The bar is set fairly low in this part of PUR, for a person to have some intellectual concourse with Forms. But earlier in PUR (63-4), when the Phaedo is discussed, the bar gets set high. Bobonich considers the claim, "Non-philosophers' valuing of things and actions is based on their true opinions about value Forms." He argues (rightly) that Plato denies this, and then, apparently, he concludes from this that non-philosophers "do not base their valuing" on the Forms (66)--which of course doesn't follow.
Bobonich usefully anticipates an objection: "What about Recollection? If the objects of Recollection are non-sensibles and non-philosophers recollect, then they might have some sort of grasp of some non-sensibles" (65).
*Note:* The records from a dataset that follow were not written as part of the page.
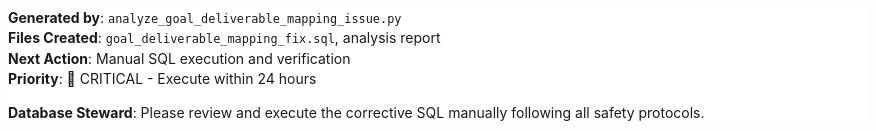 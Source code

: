 **Generated by**: `analyze_goal_deliverable_mapping_issue.py`  
**Files Created**: `goal_deliverable_mapping_fix.sql`, analysis report  
**Next Action**: Manual SQL execution and verification  
**Priority**: 🚨 CRITICAL - Execute within 24 hours

**Database Steward**: Please review and execute the corrective SQL manually following all safety protocols. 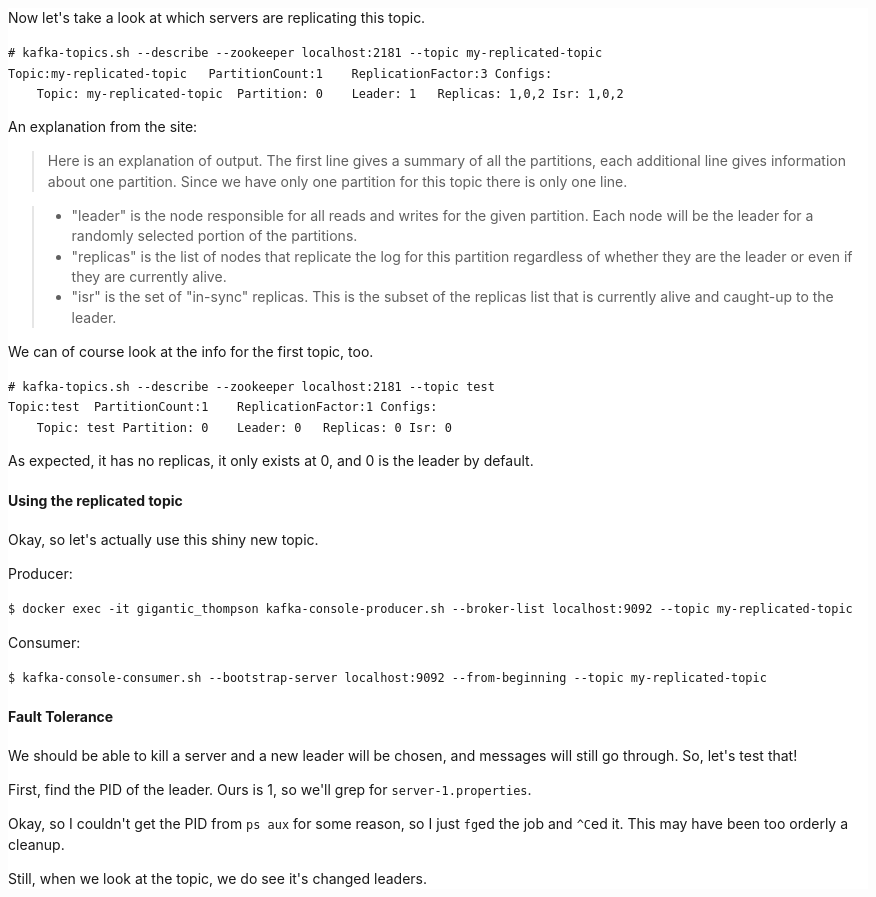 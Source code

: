 Now let's take a look at which servers are replicating this topic.

```
# kafka-topics.sh --describe --zookeeper localhost:2181 --topic my-replicated-topic
Topic:my-replicated-topic	PartitionCount:1	ReplicationFactor:3	Configs:
	Topic: my-replicated-topic	Partition: 0	Leader: 1	Replicas: 1,0,2	Isr: 1,0,2
```

An explanation from the site:

> Here is an explanation of output. The first line gives a summary of all the partitions, each additional line gives information about one partition. Since we have only one partition for this topic there is only one line.

> - "leader" is the node responsible for all reads and writes for the given partition. Each node will be the leader for a randomly selected portion of the partitions.
> - "replicas" is the list of nodes that replicate the log for this partition regardless of whether they are the leader or even if they are currently alive.
> - "isr" is the set of "in-sync" replicas. This is the subset of the replicas list that is currently alive and caught-up to the leader.

We can of course look at the info for the first topic, too.

```
# kafka-topics.sh --describe --zookeeper localhost:2181 --topic test
Topic:test	PartitionCount:1	ReplicationFactor:1	Configs:
	Topic: test	Partition: 0	Leader: 0	Replicas: 0	Isr: 0
```

As expected, it has no replicas, it only exists at 0, and 0 is the leader by default.

#### Using the replicated topic

Okay, so let's actually use this shiny new topic.

Producer:

```
$ docker exec -it gigantic_thompson kafka-console-producer.sh --broker-list localhost:9092 --topic my-replicated-topic
```

Consumer:

```
$ kafka-console-consumer.sh --bootstrap-server localhost:9092 --from-beginning --topic my-replicated-topic
```

#### Fault Tolerance

We should be able to kill a server and a new leader will be chosen, and messages will still go through.  So, let's test that!

First, find the PID of the leader.  Ours is 1, so we'll grep for `server-1.properties`.

Okay, so I couldn't get the PID from `ps aux` for some reason, so I just `fg`ed the job and `^C`ed it.  This may have been too orderly a cleanup.

Still, when we look at the topic, we do see it's changed leaders.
In the Republic, Bobonich says (citing G. Fine as an authority), although non-philosophers do recollect Forms, they are incapable of recollecting any Forms relevant to ethics. In the Phaedo, Bobonich says, Recollection is said to require the recognition that a particular is not identical with a Form, and thus "Recollection requires an explicit recognition of non-sensibles" (65).
Perhaps Recollection does require this--but that is not what is at issue. In the Phaedo's Recollection Argument, Socrates argues that the fact that we make judgments about equality and non-equality from birth shows that we could not have acquired knowledge of the Form after birth (75b). In saying this he is clearly presupposing that an acquaintance with the Form is used in those sorts of judgments, even if someone making those judgments does not 'explicitly recognize' that that is what he is doing. Plato therefore is presupposing that judgments may be based on the Forms, even among those who have no opinions about Forms.
*The lack of a comma before an independent clause introduced by 'and' is common in PUR. (Astute readers of Dissoi Blogoi will recognize that this is the third such instance in passages alone that I've quoted.) I don't understand. Is this a copy-editing aberration? Has this rule of grammar been relaxed?